### TASK BRIEF
Beginning with the first line of the data below, reproduce every line unchanged, ending with the line that holds "We define a".

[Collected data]
▬▬▬▬▬▬

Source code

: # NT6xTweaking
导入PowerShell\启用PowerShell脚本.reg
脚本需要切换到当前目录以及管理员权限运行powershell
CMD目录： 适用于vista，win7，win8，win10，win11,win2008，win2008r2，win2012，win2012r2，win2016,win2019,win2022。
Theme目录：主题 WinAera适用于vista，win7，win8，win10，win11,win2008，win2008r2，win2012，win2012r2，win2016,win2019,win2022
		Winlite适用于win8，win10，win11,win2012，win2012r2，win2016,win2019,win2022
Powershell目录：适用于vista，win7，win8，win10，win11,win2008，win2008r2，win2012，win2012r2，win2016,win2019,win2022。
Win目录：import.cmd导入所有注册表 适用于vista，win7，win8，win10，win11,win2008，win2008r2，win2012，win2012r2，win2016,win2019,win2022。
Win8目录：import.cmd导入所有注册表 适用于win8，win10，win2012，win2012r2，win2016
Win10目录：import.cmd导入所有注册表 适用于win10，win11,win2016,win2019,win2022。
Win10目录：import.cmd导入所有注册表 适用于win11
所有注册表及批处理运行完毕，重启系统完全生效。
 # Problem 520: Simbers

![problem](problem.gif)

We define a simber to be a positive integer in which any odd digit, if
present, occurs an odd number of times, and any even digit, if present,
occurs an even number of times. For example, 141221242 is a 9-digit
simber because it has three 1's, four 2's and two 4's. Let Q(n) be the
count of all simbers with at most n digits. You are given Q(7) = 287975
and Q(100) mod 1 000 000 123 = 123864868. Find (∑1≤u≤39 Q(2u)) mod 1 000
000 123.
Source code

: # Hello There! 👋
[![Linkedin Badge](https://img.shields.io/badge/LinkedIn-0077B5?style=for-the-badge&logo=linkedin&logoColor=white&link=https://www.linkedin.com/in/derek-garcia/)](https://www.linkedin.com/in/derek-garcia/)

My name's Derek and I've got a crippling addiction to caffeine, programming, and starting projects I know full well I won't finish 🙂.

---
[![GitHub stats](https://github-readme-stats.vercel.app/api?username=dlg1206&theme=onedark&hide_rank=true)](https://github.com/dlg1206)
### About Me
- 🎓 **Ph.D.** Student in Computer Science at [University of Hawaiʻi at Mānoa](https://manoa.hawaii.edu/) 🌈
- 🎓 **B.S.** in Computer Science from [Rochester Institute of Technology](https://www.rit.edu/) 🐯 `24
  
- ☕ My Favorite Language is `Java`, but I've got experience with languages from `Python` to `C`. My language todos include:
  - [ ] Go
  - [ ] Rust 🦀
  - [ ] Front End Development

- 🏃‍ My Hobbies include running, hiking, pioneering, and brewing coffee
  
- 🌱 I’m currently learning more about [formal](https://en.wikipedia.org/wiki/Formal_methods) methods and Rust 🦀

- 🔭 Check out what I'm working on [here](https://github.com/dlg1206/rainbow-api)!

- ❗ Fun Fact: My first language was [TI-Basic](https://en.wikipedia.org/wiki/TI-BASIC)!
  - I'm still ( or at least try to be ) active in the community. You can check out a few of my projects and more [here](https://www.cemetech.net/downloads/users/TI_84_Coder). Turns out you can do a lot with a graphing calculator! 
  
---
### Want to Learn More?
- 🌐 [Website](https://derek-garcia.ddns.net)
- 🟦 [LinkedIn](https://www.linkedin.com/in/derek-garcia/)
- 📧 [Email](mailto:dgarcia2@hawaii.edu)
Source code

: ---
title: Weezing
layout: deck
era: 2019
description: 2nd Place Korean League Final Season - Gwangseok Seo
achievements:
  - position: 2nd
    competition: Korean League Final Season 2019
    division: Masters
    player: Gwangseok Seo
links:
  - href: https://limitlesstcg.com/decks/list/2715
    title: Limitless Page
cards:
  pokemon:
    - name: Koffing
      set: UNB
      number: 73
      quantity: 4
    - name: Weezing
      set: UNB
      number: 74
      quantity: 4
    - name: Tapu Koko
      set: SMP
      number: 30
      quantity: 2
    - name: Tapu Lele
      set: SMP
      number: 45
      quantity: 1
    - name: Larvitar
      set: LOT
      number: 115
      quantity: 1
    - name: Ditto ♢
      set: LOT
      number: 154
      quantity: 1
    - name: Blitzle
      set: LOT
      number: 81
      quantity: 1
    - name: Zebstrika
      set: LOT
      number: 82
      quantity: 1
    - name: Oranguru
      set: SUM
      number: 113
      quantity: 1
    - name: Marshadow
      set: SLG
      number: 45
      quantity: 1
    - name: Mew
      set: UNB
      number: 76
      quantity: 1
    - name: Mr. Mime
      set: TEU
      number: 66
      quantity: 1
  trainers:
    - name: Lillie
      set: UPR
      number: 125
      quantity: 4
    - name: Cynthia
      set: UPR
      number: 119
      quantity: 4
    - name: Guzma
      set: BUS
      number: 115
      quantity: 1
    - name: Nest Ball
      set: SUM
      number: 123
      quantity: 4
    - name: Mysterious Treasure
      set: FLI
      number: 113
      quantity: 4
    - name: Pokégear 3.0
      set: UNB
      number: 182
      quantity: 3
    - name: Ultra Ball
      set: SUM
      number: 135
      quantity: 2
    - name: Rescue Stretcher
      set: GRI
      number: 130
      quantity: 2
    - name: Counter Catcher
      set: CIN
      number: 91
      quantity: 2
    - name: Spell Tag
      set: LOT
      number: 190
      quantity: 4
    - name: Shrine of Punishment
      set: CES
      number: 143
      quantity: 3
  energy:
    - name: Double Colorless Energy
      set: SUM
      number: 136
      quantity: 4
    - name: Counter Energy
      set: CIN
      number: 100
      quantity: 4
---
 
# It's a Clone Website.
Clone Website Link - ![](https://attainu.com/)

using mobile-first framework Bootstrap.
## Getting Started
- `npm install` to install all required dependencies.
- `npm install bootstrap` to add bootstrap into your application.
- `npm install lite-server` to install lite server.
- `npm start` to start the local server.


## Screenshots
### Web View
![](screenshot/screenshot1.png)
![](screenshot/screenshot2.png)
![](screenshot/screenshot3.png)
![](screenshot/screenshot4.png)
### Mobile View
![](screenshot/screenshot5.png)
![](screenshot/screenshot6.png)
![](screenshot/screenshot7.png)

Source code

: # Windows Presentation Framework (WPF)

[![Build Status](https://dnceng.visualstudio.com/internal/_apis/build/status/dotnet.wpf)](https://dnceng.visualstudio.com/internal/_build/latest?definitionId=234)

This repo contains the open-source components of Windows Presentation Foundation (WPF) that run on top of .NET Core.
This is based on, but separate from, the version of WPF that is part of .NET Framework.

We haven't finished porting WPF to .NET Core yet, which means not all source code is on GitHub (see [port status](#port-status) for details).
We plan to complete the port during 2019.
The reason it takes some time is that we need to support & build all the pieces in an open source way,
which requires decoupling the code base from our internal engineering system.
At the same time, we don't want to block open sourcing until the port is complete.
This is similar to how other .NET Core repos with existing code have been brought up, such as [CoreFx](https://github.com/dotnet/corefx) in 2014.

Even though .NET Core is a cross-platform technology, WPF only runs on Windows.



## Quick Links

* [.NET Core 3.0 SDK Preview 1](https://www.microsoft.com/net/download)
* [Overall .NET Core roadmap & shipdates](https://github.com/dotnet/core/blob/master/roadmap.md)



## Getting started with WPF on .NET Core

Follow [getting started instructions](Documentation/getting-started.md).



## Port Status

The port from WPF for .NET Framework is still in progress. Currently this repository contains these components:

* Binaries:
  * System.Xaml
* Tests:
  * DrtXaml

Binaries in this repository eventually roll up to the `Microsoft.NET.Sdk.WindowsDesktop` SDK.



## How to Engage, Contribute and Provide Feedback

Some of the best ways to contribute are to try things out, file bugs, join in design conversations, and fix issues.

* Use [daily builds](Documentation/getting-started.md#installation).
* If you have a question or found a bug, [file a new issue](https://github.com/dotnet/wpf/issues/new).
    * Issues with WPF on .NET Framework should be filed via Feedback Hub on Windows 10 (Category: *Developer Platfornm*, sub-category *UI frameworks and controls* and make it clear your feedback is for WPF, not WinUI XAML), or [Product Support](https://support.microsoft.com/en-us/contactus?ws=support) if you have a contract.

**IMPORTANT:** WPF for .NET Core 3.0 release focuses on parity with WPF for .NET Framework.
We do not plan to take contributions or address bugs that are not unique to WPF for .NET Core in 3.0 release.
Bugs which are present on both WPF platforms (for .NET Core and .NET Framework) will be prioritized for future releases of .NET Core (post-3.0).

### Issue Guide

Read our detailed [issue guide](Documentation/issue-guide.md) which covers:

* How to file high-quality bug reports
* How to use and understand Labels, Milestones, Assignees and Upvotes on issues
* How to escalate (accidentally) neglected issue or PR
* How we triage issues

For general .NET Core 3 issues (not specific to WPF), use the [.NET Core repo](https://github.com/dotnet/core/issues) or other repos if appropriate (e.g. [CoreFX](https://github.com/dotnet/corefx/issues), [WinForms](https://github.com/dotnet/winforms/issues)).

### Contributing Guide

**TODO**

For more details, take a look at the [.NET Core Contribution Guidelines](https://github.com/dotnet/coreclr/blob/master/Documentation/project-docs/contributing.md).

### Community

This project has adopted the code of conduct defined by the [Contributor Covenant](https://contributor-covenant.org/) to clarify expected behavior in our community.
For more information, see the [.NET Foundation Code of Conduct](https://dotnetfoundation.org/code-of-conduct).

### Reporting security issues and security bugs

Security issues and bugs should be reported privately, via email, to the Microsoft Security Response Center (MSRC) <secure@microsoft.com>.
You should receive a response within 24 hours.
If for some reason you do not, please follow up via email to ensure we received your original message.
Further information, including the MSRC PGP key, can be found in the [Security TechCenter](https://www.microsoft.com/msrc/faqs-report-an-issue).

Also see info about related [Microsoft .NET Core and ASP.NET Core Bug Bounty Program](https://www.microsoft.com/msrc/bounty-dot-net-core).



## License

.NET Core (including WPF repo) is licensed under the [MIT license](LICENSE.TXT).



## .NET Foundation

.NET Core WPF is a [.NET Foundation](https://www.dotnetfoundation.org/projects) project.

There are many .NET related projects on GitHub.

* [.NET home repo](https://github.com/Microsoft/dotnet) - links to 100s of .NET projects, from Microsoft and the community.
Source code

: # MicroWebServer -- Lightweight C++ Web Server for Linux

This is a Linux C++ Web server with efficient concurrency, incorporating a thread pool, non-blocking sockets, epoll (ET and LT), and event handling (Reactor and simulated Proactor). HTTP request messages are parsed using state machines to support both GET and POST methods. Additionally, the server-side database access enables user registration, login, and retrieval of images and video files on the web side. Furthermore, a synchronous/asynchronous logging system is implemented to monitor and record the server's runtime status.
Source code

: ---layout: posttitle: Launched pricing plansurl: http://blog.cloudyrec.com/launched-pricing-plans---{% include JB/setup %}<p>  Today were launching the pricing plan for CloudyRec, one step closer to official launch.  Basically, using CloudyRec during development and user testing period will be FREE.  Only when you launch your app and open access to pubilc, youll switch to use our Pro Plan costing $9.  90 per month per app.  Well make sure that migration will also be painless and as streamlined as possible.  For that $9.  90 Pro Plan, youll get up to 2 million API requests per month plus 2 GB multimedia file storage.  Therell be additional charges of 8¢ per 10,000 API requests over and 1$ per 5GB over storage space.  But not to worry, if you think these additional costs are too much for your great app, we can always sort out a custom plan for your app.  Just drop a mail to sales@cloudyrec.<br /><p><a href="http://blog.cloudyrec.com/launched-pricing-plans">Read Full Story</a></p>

▬▬▬▬▬▬

### SOLUTION TO THIS EXERCISE
Source code

: # NT6xTweaking
导入PowerShell\启用PowerShell脚本.reg
脚本需要切换到当前目录以及管理员权限运行powershell
CMD目录： 适用于vista，win7，win8，win10，win11,win2008，win2008r2，win2012，win2012r2，win2016,win2019,win2022。
Theme目录：主题 WinAera适用于vista，win7，win8，win10，win11,win2008，win2008r2，win2012，win2012r2，win2016,win2019,win2022
		Winlite适用于win8，win10，win11,win2012，win2012r2，win2016,win2019,win2022
Powershell目录：适用于vista，win7，win8，win10，win11,win2008，win2008r2，win2012，win2012r2，win2016,win2019,win2022。
Win目录：import.cmd导入所有注册表 适用于vista，win7，win8，win10，win11,win2008，win2008r2，win2012，win2012r2，win2016,win2019,win2022。
Win8目录：import.cmd导入所有注册表 适用于win8，win10，win2012，win2012r2，win2016
Win10目录：import.cmd导入所有注册表 适用于win10，win11,win2016,win2019,win2022。
Win10目录：import.cmd导入所有注册表 适用于win11
所有注册表及批处理运行完毕，重启系统完全生效。
 # Problem 520: Simbers

![problem](problem.gif)

We define a simber to be a positive integer in which any odd digit, if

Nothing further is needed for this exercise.